Top of Task material
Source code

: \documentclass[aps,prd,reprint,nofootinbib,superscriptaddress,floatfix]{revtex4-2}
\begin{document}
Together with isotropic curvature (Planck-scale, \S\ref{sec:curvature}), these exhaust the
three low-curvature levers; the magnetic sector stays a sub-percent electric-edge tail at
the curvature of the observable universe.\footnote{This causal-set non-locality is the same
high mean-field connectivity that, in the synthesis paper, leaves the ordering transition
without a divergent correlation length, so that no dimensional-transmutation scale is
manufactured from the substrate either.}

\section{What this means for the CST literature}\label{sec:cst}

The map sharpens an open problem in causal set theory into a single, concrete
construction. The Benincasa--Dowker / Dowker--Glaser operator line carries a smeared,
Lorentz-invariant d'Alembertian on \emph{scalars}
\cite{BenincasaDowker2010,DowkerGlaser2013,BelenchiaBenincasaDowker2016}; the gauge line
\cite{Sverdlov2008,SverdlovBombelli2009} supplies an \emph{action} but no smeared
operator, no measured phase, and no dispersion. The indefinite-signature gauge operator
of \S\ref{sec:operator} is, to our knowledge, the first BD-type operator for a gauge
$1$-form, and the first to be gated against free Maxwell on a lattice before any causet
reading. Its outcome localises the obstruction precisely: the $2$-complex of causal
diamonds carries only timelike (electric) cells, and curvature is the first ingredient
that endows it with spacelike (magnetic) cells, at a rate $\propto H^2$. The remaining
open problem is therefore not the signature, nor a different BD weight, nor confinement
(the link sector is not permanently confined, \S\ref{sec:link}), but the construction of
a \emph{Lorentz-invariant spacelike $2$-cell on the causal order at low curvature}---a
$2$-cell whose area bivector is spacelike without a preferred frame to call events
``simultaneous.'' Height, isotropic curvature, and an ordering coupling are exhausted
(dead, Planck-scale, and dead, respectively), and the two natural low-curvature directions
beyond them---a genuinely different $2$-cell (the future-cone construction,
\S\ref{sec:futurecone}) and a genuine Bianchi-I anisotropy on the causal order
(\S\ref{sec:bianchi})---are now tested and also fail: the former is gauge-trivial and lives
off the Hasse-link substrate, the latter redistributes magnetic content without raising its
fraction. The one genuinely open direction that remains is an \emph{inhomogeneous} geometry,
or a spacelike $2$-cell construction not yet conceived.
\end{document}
Bottom of Task material
**What to work on:** Word for word, restate the lines of the listing above starting at the line with "The map sharpens" and ending at the line with "coupling are exhausted", and nothing outside them.

**Response:**
The map sharpens an open problem in causal set theory into a single, concrete
construction. The Benincasa--Dowker / Dowker--Glaser operator line carries a smeared,
Lorentz-invariant d'Alembertian on \emph{scalars}
\cite{BenincasaDowker2010,DowkerGlaser2013,BelenchiaBenincasaDowker2016}; the gauge line
\cite{Sverdlov2008,SverdlovBombelli2009} supplies an \emph{action} but no smeared
operator, no measured phase, and no dispersion. The indefinite-signature gauge operator
of \S\ref{sec:operator} is, to our knowledge, the first BD-type operator for a gauge
$1$-form, and the first to be gated against free Maxwell on a lattice before any causet
reading. Its outcome localises the obstruction precisely: the $2$-complex of causal
diamonds carries only timelike (electric) cells, and curvature is the first ingredient
that endows it with spacelike (magnetic) cells, at a rate $\propto H^2$. The remaining
open problem is therefore not the signature, nor a different BD weight, nor confinement
(the link sector is not permanently confined, \S\ref{sec:link}), but the construction of
a \emph{Lorentz-invariant spacelike $2$-cell on the causal order at low curvature}---a
$2$-cell whose area bivector is spacelike without a preferred frame to call events
``simultaneous.'' Height, isotropic curvature, and an ordering coupling are exhausted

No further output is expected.